WHAT YOU NEED TO DO: The reply to the records below should contain exactly the lines from the line with "Next: extraction of" through the line with "- RGB to HSB conversion", and nothing besides.

** Opening RECORDS FOR THE EXERCISE block **

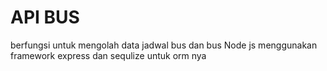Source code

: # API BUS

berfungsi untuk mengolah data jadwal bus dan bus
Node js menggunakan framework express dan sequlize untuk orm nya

** Closing RECORDS FOR THE EXERCISE block **
** Opening RECORDS FOR THE EXERCISE block **

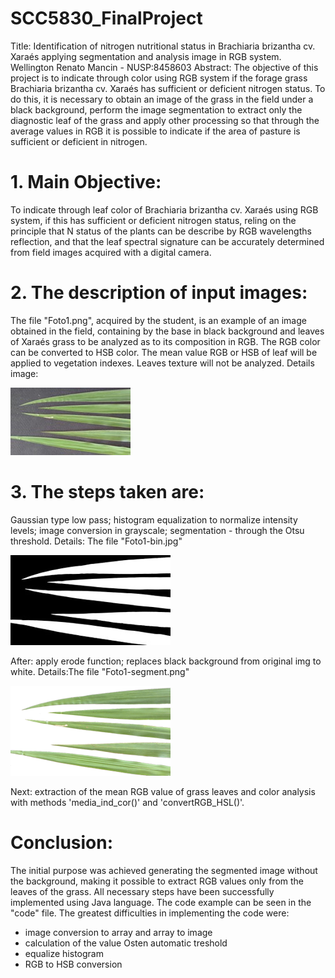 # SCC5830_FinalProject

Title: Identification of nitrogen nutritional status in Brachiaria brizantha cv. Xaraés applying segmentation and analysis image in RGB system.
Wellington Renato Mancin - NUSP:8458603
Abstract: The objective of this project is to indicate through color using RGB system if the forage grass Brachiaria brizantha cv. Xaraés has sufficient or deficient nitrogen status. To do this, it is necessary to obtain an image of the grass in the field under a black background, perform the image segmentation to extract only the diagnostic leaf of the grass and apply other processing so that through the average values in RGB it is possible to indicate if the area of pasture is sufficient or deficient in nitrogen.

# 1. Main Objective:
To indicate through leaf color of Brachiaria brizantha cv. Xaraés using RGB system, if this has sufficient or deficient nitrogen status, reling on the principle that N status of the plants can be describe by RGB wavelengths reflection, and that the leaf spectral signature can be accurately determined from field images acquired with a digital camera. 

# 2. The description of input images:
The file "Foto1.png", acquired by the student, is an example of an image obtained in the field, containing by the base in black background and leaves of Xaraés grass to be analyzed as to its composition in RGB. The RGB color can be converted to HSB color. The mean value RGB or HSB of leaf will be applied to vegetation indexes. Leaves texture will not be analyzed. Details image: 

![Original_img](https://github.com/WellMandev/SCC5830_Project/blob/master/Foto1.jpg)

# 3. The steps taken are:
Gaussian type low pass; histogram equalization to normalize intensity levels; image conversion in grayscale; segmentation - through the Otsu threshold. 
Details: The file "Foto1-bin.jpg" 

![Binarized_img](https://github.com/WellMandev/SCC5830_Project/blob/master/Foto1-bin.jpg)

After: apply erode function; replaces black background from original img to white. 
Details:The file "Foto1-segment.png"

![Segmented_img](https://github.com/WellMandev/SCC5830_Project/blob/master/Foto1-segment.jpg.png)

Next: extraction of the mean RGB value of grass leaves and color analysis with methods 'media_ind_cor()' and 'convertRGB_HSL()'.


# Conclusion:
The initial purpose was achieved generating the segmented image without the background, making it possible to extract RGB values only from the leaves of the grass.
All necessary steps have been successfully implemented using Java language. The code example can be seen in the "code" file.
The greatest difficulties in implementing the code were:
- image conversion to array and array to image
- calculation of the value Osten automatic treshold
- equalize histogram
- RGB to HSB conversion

** Closing RECORDS FOR THE EXERCISE block **

WORKED SOLUTION:
Next: extraction of the mean RGB value of grass leaves and color analysis with methods 'media_ind_cor()' and 'convertRGB_HSL()'.


# Conclusion:
The initial purpose was achieved generating the segmented image without the background, making it possible to extract RGB values only from the leaves of the grass.
All necessary steps have been successfully implemented using Java language. The code example can be seen in the "code" file.
The greatest difficulties in implementing the code were:
- image conversion to array and array to image
- calculation of the value Osten automatic treshold
- equalize histogram
- RGB to HSB conversion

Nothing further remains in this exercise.